I'll be fifty in early July. I'm emotionally numb and perfectly okay with it at the same time. My faith helps me over the "I'm an old failure" moments and my sense of humor helps when some young whipper-snapper at the office marvels at some memory I have that happened when they were five.
I got a major case of list-mania over the last few days, thinking about what's happened to me and to the world in the last fifty years. Everything's in fives, in honor of my five decades. Let's start:
Five Famous People Who Died Way Too Young
1. Judy Garland, died at 47. She was a psychological train wreck, but her great good taste in music would have been fascinating to see in its maturity.
2. John F. Kennedy died at 46. Don't you wonder what he would have accomplished? I have a feeling he would have become more and more like his brother Teddy, a natural leader with a shallow and convenient integrity.
3. Jim Henson, died at 53. I can only assume he would have continued his quirky genius. What an individual talent!
4. Steve Goodman, died at 36. Maybe he's too much of a Chicagoan for you to know, but he wrote The City of New Orleans and wonderful folky and funny songs. Couldn't have gone anywhere but up.
5. Rod Serling, died at 50, uh oh. The scariest TV show of my childhood (that I was actually allowed to watch) was "The Twilight Zone." The creepiest episode I can remember is the one where the man who works for a wax museum takes home all the figures when the museum closes, and they begin to speak to him and tell him what to do.
Five x Two Degrees of Separation
These are famous people I haven't met, exactly, but I know someone who knows someone who... I have an aunt who specializes in this, her happiest boast being that her hairdresser used to do Cher's hair.
1. My mother dated Arthur Lake, the movie and radio Dagwood of Blondie & Dagwood. Looking at the picture on the link, I have just realized how much like Arthur Lake in coloring, height, hair and build my father looked! Hmmm.
2. I had the same grade school teacher as Mike Douglas, the talk show host. Don't laugh - Sister Bertwina was very proud of that! She taught him in eighth grade and taught me in first grade. His brother, Bob Dowd, stayed in town and was a well-known good neighbor and volunteer.
3. In WWII, my dad was in the Coast Guard with Carl Ballantine (fourth from left in the linked photo, it was really hard to find a photo of him in his prime). Said "he was a very nice fellow."
4. Tom O'Horgan, the director of the original Broadway production of Hair, sang at my parents' wedding. When the musical became famous, they were embarassed and defensive, although it occurred long before his "hippie days," but they thought any music newer than Patti Page and Vic Damone was beyond consideration. Hair as a cultural phenomenon could reach down into a small Chicago suburb; because of their "connection," my parents went to see it and I can remember them being apologetic about going among our more pious Lutheran and Catholic neighbors and relatives.
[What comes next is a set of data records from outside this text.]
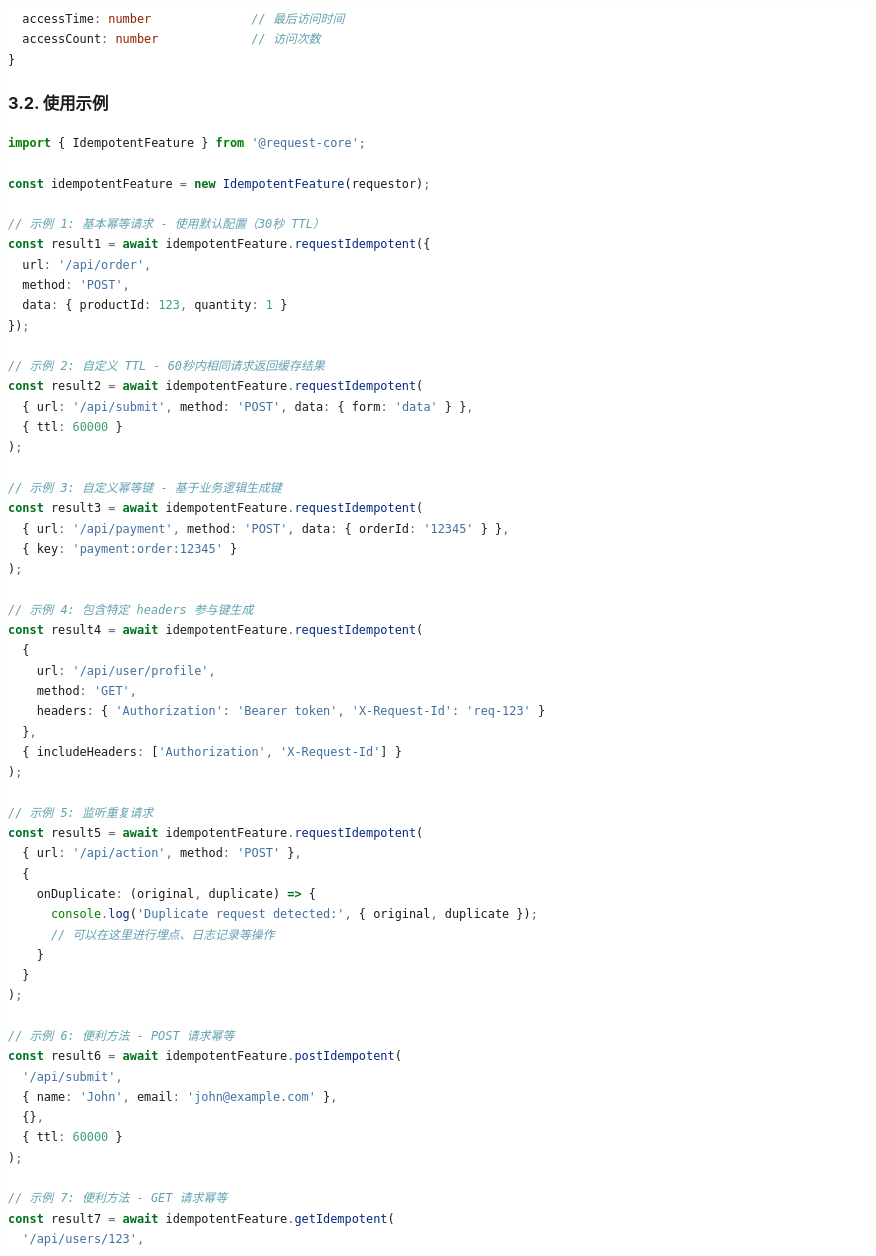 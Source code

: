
 ```typescript
  accessTime: number              // 最后访问时间
  accessCount: number             // 访问次数
}
```

### 3.2. 使用示例

```typescript
import { IdempotentFeature } from '@request-core';

const idempotentFeature = new IdempotentFeature(requestor);

// 示例 1: 基本幂等请求 - 使用默认配置（30秒 TTL）
const result1 = await idempotentFeature.requestIdempotent({
  url: '/api/order',
  method: 'POST',
  data: { productId: 123, quantity: 1 }
});

// 示例 2: 自定义 TTL - 60秒内相同请求返回缓存结果
const result2 = await idempotentFeature.requestIdempotent(
  { url: '/api/submit', method: 'POST', data: { form: 'data' } },
  { ttl: 60000 }
);

// 示例 3: 自定义幂等键 - 基于业务逻辑生成键
const result3 = await idempotentFeature.requestIdempotent(
  { url: '/api/payment', method: 'POST', data: { orderId: '12345' } },
  { key: 'payment:order:12345' }
);

// 示例 4: 包含特定 headers 参与键生成
const result4 = await idempotentFeature.requestIdempotent(
  {
    url: '/api/user/profile',
    method: 'GET',
    headers: { 'Authorization': 'Bearer token', 'X-Request-Id': 'req-123' }
  },
  { includeHeaders: ['Authorization', 'X-Request-Id'] }
);

// 示例 5: 监听重复请求
const result5 = await idempotentFeature.requestIdempotent(
  { url: '/api/action', method: 'POST' },
  {
    onDuplicate: (original, duplicate) => {
      console.log('Duplicate request detected:', { original, duplicate });
      // 可以在这里进行埋点、日志记录等操作
    }
  }
);

// 示例 6: 便利方法 - POST 请求幂等
const result6 = await idempotentFeature.postIdempotent(
  '/api/submit',
  { name: 'John', email: 'john@example.com' },
  {},
  { ttl: 60000 }
);

// 示例 7: 便利方法 - GET 请求幂等
const result7 = await idempotentFeature.getIdempotent(
  '/api/users/123',
```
5. I brought a can of pop to Cyndi Lauper before her open-air performance on the plaza at NBC Tower in Chicago. Our office was used as a changing room for the performers (NBC asked us and we enthusiastically abandoned work once a week to comply) and it was fun. Her accent is part of her act; she called home to check on her family and spoke like a normal Jerseyite, and then ramped her accent back up to 125% to thank me for the Diet Coke.
Blessed Miguel Pro – November 23
9 hours ago
2 comments:
Not to worry, darlin'! I hit the big 5-0 in February this year.
So far, I haven't fallen apart or anything. But it was more of a psychological barrier than I thought it would be.
The degrees of separation thing sounds fun, but you're way better connected than I am. Let's see . . .
Arthur Godfrey used to live on the same block as my grandmother.
I met Maria von Trapp (remember the Sound of Music?) and a couple of her daughters.
Someone at college with me married Roseanne Barr's ex-husband. (Okay, that's really a reach.)
I once ran a congressional campaign against Gerald Ford's younger brother. (Think about it -- it was Jerry Ford's brother. How do you think we did?)
My sister met Al Kaline.
Oh, yes, and one of notable trivia moments of my life is that I was once yelled at by Rensis Likert, but if you're not a social scientist this will mean nothing to you.